Wieso heißt der Herbert eigentlich Herbert?
Alexander Penzias: Das ist meine Lieblingsfrage, die ist immer so ein Icebreaker. Die Leute mögen den Namen. Herbert heißt Herbert, weil wir finden, dass Pflanzenzucht ein extrem emotionales Thema für viele Menschen ist. Für mich besonders: Ich hab in meinem Leben sicher schon an die 4000 Pflanzenzucht-Tests gemacht und ich freu mich immer noch jedes Mal wie ein kleines Kind, wenn ein Pflänzchen wächst. Das ist wie Weihnachten für mich. Unser Name sollte also einen persönlichen und emotionalen Bezug haben, darum wollten wir uns nicht „Veggienator“ oder so nennen. Und da wir ein Österreichisches Unternehmen sind, wollten wir, dass der Name mit unserem Sprachkreis verbandelt aber trotzdem auf der ganzen Welt auszusprechen ist. Herbert ist international aussprechbar und auf englisch züchtet man außerdem nicht Kräuter sonders „Herbs“. Und so ist der Herbert geboren.

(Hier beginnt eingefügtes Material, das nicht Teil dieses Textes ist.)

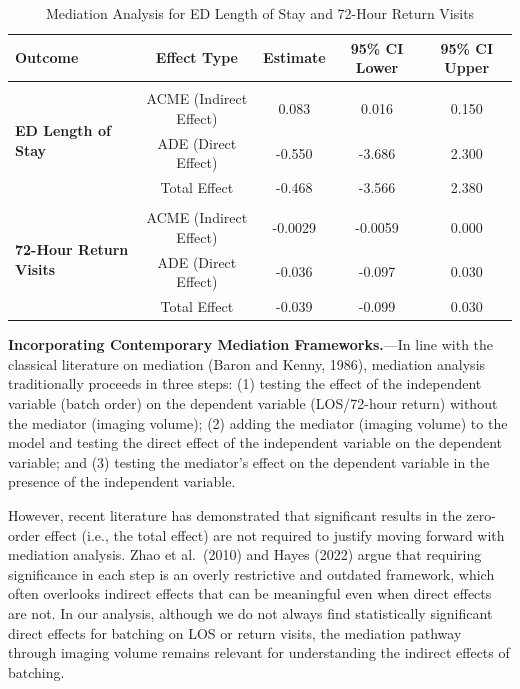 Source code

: \documentclass{article}
\begin{document}
\begin{table}[h]
\centering
\caption{Mediation Analysis for ED Length of Stay and 72-Hour Return Visits}
\label{tab:med_results}
\begin{tabular}{lcccc}
\hline
Outcome      & Effect Type & Estimate & 95\% CI Lower & 95\% CI Upper \\ \hline
\multirow{4}{*}{\textbf{ED Length of Stay}} 
& & & & \\
    & ACME (Indirect Effect)  & 0.083   & 0.016  & 0.150  \\
    & ADE (Direct Effect)     & -0.550  & -3.686 & 2.300  \\
    & Total Effect            & -0.468  & -3.566 & 2.380  \\ \hline
\multirow{4}{*}{\textbf{72-Hour Return Visits}} 
& & & & \\
    & ACME (Indirect Effect)  & -0.0029  & -0.0059 & 0.000  \\
    & ADE (Direct Effect)     & -0.036   & -0.097  & 0.030  \\
    & Total Effect            & -0.039   & -0.099  & 0.030  \\ \hline
\end{tabular}
\end{table}

\textbf{Incorporating Contemporary Mediation Frameworks.}---In line with
the classical literature on mediation (Baron and Kenny, 1986), mediation
analysis traditionally proceeds in three steps: (1) testing the effect
of the independent variable (batch order) on the dependent variable
(LOS/72-hour return) without the mediator (imaging volume); (2) adding
the mediator (imaging volume) to the model and testing the direct effect
of the independent variable on the dependent variable; and (3) testing
the mediator's effect on the dependent variable in the presence of the
independent variable.

However, recent literature has demonstrated that significant results in
the zero-order effect (i.e., the total effect) are not required to
justify moving forward with mediation analysis. Zhao et al.~(2010) and
Hayes (2022) argue that requiring significance in each step is an overly
restrictive and outdated framework, which often overlooks indirect
effects that can be meaningful even when direct effects are not. In our
analysis, although we do not always find statistically significant
direct effects for batching on LOS or return visits, the mediation
pathway through imaging volume remains relevant for understanding the
indirect effects of batching.
\end{document}
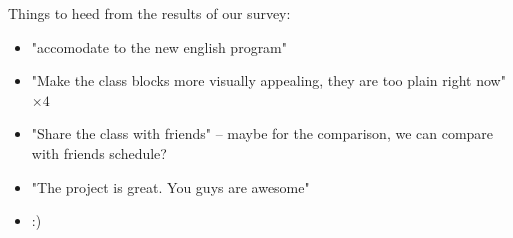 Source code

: \documentclass[letterpaper,12pt]{article}
\begin{document}
Things to heed from the results of our survey:
\begin{itemize}
    \item "accomodate to the new english program"
    \item "Make the class blocks more visually appealing, they are too plain right now" \(\times4\)
    \item "Share the class with friends" -- maybe for the comparison, we can compare with friends schedule?
    \item "The project is great. You guys are awesome"
    \item :)
\end{itemize}
\end{document}
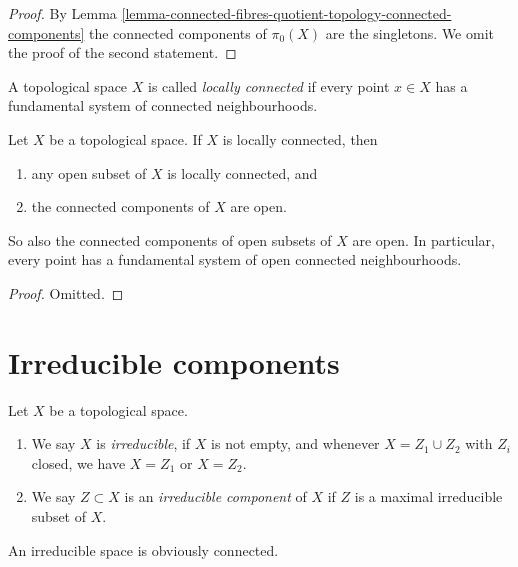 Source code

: \begin{proof}
By Lemma
\ref{lemma-connected-fibres-quotient-topology-connected-components}
the connected components of $\pi_0(X)$ are the singletons.
We omit the proof of the second statement.
\end{proof}

\begin{definition}
\label{definition-locally-connected}
A topological space $X$ is called {\it locally connected} if
every point $x \in X$ has a fundamental system of connected neighbourhoods.
\end{definition}

\begin{lemma}
\label{lemma-locally-connected}
Let $X$ be a topological space. If $X$ is locally connected, then
\begin{enumerate}
\item any open subset of $X$ is locally connected, and
\item the connected components of $X$ are open.
\end{enumerate}
So also the connected components of open subsets of $X$ are open.
In particular, every point has a fundamental system of open connected
neighbourhoods.
\end{lemma}

\begin{proof}
Omitted.
\end{proof}




\section{Irreducible components}
\label{section-irreducible-components}

\begin{definition}
\label{definition-irreducible-components}
Let $X$ be a topological space.
\begin{enumerate}
\item We say $X$ is {\it irreducible}, if $X$ is not empty, and whenever
$X = Z_1 \cup Z_2$ with $Z_i$ closed, we have $X = Z_1$ or $X = Z_2$.
\item We say $Z \subset X$ is an {\it irreducible component} of $X$
if $Z$ is a maximal irreducible subset of $X$.
\end{enumerate}
\end{definition}

\noindent
An irreducible space is obviously connected.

Ein österreichisch internationaler Produktname also – hat sich das bewährt?
Alexander Penzias: Eindeutig, aber das liegt nicht nur am Namen unseres Produkts sondern vor allem auch daran, dass Herbert so einfach und eindrucksvoll funktioniert. Andere vertikale Gärten konzentrieren sich vor allem auf Zierpflanzen. Unseren Bilderrahmen-Inhalt kann man einfach essen, er ist gesund – und er schmeckt extrem gut. Darum haben wir Kunden auf der ganzen Welt, eben weil wir einzigartig sind. Ein Viertel unseres Umsatzes machen wir beispielsweise in den USA.
Wer braucht den Herbert?
Alexander Penzias: Wir haben eine extrem breite Kundenschicht. Vom 20-jährigen Studenten bis hin zur 75-jährigen Oma, die vom Land in die Stadt gezogen ist und ihren Kräutergarten vermisst. Prinzipiell braucht den Herbert jeder, der in der Stadt wohnt, frische, gesunde Kräuter haben will und sich keinen Garten leisten kann. Wir haben viele Kunden, die eh schon eine Zuneigung zum Pflanzenzüchten aber bisher eben keinen Platz dafür gefunden haben. Wir wollen mit Herbert aber auch Menschen ermutigen, daheim zu Garteln, die bisher nicht so vertraut damit sind. Einfach um unseren Teil dazu beizutragen, dass weniger Lebensmittel verschwendet und sie nachhaltiger angebaut werden.